All this excludes the never dormant controversy coming from the Vesuvian area, according to which there is still a vivid reluctance to accept alternative ways to make pizza that differs from the tradition; even the use of another oven instead of the wood-burning one is debated, although the “True Neapolitan Pizza Association” (Associazione Verace Pizza Napoletana) has recently broken the taboo and declared its consent to the electric oven.

In the Verona area, precisely at Tigli, in San Bonifacio, Simone Padoan was responsible of the first important breakthroughs in the gourmet trend field. With his rigorous style and a pizza that is completely distant from the logic of immediate usability, popularity and low prices, he has set in motion a trend that has generated an impressive number of proselytes, who have started serving slices of pizza whose filling is close to an haute cuisine dish. A stone’s throw from him, there is Renato Bosco, which is the ultimate media face as well as a great yeast expert. In Emilia, there are Matteo Aloe (he is from Calabria, actually) at Berberè, which has become a branched reality and Davide Fiorentini at O’ Fiore Mio; there is also Gianni di Lella with his daring but successful ideas about sweet pizza, at La Bufala, in Maranello. Near Torino, at SP143, you can find Giulio Grasso’s pizzas, which are designed together with a Michelin star chef such as Igor Macchia, since the pizzeria belongs to a great restaurant like La Credenza.

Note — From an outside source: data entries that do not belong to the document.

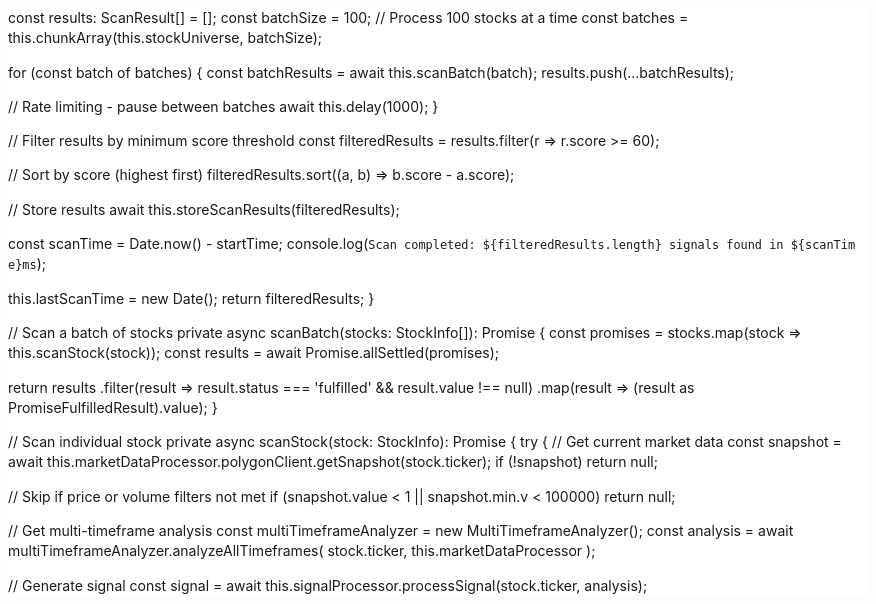  const results: ScanResult[] = [];
 const batchSize = 100; // Process 100 stocks at a time
 const batches = this.chunkArray(this.stockUniverse, batchSize);

 for (const batch of batches) {
 const batchResults = await this.scanBatch(batch);
 results.push(...batchResults);

 // Rate limiting - pause between batches
 await this.delay(1000);
 }

 // Filter results by minimum score threshold
 const filteredResults = results.filter(r => r.score >= 60);

 // Sort by score (highest first)
 filteredResults.sort((a, b) => b.score - a.score);

 // Store results
 await this.storeScanResults(filteredResults);

 const scanTime = Date.now() - startTime;
 console.log(`Scan completed: ${filteredResults.length} signals found in ${scanTime}ms`);

 this.lastScanTime = new Date();
 return filteredResults;
 }

 // Scan a batch of stocks
 private async scanBatch(stocks: StockInfo[]): Promise {
 const promises = stocks.map(stock => this.scanStock(stock));
 const results = await Promise.allSettled(promises);

 return results
 .filter(result => result.status === 'fulfilled' && result.value !== null)
 .map(result => (result as PromiseFulfilledResult).value);
 }

 // Scan individual stock
 private async scanStock(stock: StockInfo): Promise {
 try {
 // Get current market data
 const snapshot = await this.marketDataProcessor.polygonClient.getSnapshot(stock.ticker);
 if (!snapshot) return null;

 // Skip if price or volume filters not met
 if (snapshot.value < 1 || snapshot.min.v < 100000) return null;

 // Get multi-timeframe analysis
 const multiTimeframeAnalyzer = new MultiTimeframeAnalyzer();
 const analysis = await multiTimeframeAnalyzer.analyzeAllTimeframes(
 stock.ticker,
 this.marketDataProcessor
 );

 // Generate signal
 const signal = await this.signalProcessor.processSignal(stock.ticker, analysis);
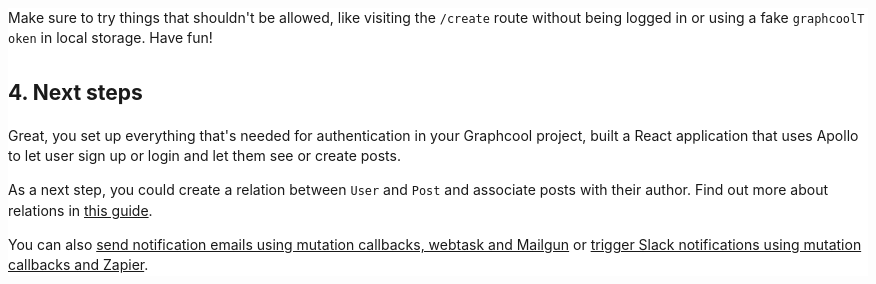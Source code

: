 Make sure to try things that shouldn't be allowed, like visiting the `/create` route without being logged in or using a fake `graphcoolToken` in local storage. Have fun!

## 4. Next steps

Great, you set up everything that's needed for authentication in your Graphcool project, built a React application that uses Apollo to let user sign up or login and let them see or create posts.

As a next step, you could create a relation between `User` and `Post` and associate posts with their author. Find out more about relations in [this guide](!alias-daisheeb9x).

You can also [send notification emails using mutation callbacks, webtask and Mailgun](!alias-saigai7cha) or [trigger Slack notifications using mutation callbacks and Zapier](!alias-dah6aifoce).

In Tuscany, at Battil’oro, a Neapolitan style pizza maker like Gennaro Battiloro has embraced the cause of the pizza in which filling ingredients are combined to mixology. Going a little further south, you will find Gabriele Bonci and Giancarlo Casa, the forerunners of the capital, with two different but equally interesting styles. The former is more bakery focused, the latter is more pizza making focused. In the surroundings of Catanzaro, at Spicchi, Bob Alchimia has started a trend as dangerous for clothing as it is funny: eating pizza exclusively with your hands. Finally, among the fervent trendsetters, you cannot miss Denis Lovatel, at Pizzeria da Ezio, in Alano di Piave, near Belluno. Starting from his “Tonda Crunch” pizza, with its very light dough and legendary crunchiness, he is also known for his commitment to issues such as sustainability and environment, and recently he has created an all vegetable watermelon topping to replace animal proteins on pizza.
If these are just few examples of the possible different trend expressions among the pizzas we could define gourmet, what are the useful contact points for a common definition? It may seems ordinary, but the real watchword is quality, the absolute quality of the ingredients, not only for what concerns fillings, that we must not take for granted, but also – thinking more widely – for what concerns the flour chosen for the dough, the experience with which the pizza maker knead it, the way he manage its leavening and baking and, finally, the ability to do research, not to stop at the first sign of success and to pave the way to innovation.
Defines the trend who is able to create it.